Page 1 of 2
Umlaut
Posted: Tue Nov 12, 2002 10:20 am
by ssc.blum
Hello!
I want Webinator to index words which contain german Umlauts like ä, ö or ü. Does anyone know how to do this?
Thanks.
Umlaut
Posted: Tue Nov 12, 2002 10:46 am
by John
Yes, there are a couple of ways you can do it, depending on which version of Webinator you have, and your operating system. If you set your locale to the German locale it will automatically index words with umlauts, as well as search them case-insensitively. In Vortex scripts it can be accomplished with something similar to:
<SQL "set locale='de'"></SQL>
When that is not an option you can change the index expression to also index the high-bit characters. An appropriate expression is:
[\alnum\x80-\xff]{2,30}
which can be set via gw -k or <SQL "set addexp">
Umlaut
Posted: Thu Nov 14, 2002 8:00 am
by ssc.blum
John: Thank you for your fast response.
Yes, that was the problem. I had to set the locales to german locale and change the index expression. Unfortunately the Webinator is indexing only some words with umlauts. The others aren't indexed. With non-umlaut-words I doesn't have any problems.
Umlaut
Posted: Thu Nov 14, 2002 9:29 am
by mark
Please change your handle back to something that's not designed to look like someone else's (eg someoneelse's handle with a trailing underscore) as you've done.
Umlaut
Posted: Thu Nov 14, 2002 9:33 am
by mark
Did you unindex before or rewalk clean with the new expression?
Can you provide an example page where it does not index the umlauts?
Umlaut
Posted: Thu Nov 14, 2002 10:18 am
by ssc.blum
Ok, back to my old handle.

The script that is used deletes the whole database before creating a new one.

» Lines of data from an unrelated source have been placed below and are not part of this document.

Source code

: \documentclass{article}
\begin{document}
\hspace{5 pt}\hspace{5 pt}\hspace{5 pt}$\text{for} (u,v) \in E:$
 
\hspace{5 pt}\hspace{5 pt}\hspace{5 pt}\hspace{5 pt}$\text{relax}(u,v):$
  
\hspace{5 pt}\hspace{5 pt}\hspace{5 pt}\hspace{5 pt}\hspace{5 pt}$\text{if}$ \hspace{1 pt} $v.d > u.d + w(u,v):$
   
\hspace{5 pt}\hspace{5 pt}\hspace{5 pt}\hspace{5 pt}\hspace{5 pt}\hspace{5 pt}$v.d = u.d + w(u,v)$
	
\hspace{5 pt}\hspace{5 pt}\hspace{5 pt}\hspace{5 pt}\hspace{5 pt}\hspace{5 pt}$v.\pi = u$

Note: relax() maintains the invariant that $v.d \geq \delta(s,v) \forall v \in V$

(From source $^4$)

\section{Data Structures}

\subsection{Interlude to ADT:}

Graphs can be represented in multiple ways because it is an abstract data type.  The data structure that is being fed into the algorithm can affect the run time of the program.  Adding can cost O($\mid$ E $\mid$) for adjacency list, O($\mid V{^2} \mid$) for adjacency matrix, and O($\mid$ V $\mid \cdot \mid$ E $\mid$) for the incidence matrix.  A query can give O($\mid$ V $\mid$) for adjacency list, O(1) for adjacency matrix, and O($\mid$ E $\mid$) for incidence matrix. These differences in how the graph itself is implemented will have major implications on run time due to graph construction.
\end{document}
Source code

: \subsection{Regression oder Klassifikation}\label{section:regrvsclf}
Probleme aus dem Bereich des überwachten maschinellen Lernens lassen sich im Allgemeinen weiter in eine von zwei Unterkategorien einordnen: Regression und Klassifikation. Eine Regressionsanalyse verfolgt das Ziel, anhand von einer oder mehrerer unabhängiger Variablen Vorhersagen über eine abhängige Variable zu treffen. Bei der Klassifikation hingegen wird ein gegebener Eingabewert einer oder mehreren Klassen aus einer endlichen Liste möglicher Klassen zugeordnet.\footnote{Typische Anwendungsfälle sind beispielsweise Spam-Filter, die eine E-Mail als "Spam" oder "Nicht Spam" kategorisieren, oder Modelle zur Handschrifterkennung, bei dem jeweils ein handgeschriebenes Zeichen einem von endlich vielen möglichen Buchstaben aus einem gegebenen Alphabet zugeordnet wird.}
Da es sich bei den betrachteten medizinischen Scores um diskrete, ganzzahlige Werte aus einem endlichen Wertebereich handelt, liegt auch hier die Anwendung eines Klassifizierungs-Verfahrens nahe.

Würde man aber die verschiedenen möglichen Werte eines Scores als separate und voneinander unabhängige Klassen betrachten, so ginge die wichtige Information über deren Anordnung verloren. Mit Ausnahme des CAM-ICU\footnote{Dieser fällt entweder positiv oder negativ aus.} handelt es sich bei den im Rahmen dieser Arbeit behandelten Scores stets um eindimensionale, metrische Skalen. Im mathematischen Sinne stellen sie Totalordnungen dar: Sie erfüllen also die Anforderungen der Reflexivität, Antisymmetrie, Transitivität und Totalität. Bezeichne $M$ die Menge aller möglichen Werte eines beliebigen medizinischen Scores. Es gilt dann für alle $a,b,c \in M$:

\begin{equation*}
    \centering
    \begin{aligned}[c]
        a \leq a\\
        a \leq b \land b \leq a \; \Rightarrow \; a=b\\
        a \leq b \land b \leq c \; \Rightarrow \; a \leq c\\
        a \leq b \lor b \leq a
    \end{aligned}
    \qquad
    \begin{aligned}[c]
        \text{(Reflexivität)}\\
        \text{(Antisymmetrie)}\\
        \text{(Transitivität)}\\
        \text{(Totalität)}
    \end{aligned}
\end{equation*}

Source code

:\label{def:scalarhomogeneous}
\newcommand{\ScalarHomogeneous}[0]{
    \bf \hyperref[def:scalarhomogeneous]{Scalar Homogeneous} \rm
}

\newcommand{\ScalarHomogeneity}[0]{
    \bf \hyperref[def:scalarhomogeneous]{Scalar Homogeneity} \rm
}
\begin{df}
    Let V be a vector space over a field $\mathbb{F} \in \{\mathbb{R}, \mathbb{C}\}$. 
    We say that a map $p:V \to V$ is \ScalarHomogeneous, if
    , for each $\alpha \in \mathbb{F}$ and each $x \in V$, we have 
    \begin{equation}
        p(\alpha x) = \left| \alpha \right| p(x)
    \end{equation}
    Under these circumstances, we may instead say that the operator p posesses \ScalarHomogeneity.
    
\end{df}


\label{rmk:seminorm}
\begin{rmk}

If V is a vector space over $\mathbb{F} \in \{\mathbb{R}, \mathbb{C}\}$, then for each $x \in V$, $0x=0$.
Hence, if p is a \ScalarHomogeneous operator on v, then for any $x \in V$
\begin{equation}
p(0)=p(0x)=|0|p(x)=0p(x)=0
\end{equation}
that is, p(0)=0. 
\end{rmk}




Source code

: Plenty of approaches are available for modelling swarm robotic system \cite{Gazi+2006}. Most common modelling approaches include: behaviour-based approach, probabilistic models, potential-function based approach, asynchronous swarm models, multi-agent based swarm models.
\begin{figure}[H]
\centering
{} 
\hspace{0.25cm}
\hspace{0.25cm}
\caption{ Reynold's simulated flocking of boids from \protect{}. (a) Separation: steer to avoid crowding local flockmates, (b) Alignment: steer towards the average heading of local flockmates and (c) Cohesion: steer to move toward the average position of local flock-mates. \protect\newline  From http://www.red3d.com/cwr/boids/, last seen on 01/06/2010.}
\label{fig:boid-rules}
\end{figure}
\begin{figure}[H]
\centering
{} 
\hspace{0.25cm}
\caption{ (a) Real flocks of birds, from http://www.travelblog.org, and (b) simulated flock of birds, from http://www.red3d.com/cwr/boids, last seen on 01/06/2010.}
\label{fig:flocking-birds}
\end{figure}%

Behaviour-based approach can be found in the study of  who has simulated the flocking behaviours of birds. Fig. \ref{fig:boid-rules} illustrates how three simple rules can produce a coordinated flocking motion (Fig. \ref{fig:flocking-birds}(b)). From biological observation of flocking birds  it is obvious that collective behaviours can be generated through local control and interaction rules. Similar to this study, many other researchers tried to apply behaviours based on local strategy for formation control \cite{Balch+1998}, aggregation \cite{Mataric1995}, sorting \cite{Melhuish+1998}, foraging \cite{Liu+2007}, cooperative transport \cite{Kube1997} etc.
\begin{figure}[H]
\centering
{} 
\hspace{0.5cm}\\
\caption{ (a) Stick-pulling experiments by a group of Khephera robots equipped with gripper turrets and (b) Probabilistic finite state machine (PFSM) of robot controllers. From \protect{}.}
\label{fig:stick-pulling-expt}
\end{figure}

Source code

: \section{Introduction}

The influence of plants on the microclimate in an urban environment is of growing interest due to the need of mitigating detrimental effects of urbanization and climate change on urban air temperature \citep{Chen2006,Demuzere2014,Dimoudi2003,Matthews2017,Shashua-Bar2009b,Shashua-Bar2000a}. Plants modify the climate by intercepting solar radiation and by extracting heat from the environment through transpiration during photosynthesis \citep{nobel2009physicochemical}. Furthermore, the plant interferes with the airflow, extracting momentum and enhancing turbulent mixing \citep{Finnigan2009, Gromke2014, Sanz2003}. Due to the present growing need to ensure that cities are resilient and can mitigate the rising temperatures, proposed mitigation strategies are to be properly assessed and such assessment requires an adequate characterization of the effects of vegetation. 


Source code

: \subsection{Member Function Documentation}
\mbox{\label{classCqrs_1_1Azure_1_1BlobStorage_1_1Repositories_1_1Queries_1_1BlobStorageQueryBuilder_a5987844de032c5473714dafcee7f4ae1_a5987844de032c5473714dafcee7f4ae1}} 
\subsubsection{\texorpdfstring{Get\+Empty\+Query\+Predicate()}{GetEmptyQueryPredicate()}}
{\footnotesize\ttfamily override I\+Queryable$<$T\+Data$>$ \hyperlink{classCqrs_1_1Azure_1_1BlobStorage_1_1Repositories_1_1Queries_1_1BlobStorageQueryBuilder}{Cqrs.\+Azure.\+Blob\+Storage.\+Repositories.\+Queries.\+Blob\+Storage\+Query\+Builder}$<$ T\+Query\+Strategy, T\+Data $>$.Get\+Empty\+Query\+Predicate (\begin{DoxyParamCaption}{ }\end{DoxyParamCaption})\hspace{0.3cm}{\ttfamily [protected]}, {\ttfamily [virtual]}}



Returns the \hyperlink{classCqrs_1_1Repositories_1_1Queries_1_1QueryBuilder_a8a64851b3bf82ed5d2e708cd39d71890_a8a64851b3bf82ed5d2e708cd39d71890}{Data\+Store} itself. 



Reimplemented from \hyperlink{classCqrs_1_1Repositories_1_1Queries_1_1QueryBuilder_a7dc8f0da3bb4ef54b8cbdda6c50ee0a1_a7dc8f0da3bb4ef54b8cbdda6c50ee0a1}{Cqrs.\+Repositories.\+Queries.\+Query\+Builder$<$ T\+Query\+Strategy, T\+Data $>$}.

The weird thing about this, is that for example in one text block:
"es muss gewährleistet sein, dass ... , d.h. Änderungen müssen sowohl im ..."
"gewährleistet" is found, "Änderungen" and "müssen" is not found.
Umlaut
Posted: Thu Nov 14, 2002 10:50 am
by mark
Did you set the locale when searching as well as when creating the index?
I'm able to index and find each of those terms with just changing the index expression the locale or both. Are you getting any error messages within the source of the results page?
Umlaut
Posted: Thu Nov 14, 2002 12:14 pm
by ssc.blum
Yes, I have set the locale in the script and there are no error messages at all.
Umlaut
Posted: Thu Nov 14, 2002 2:25 pm
by mark
What're your gw and texis versions?
gw -version
texis -version
What's your gw command line?
Umlaut
Posted: Fri Nov 15, 2002 4:49 am
by ssc.blum
Webinator WWW Site Indexer Version 2.56 (Commercial)
Copyright(c) 1995,1996,1997,1998,1999,2000 Thunderstone EPI Inc.
Release: 20010117
Texis Web Script (Vortex) Copyright (c) 1996-2001 Thunderstone - EPI, Inc.
Commercial Webinator Version 3.01.979767712 of Jan 17, 2001 (powerpc-ibm-aix4.3.2.0)
gw -k[\alnum\x00-\xFF]{2,30} -Usuchmasc.dc -Psuchmasc.dc -dDEUTSCH
But I don't know what the "-U" and "-P" options are good for, cause I didn't made this command.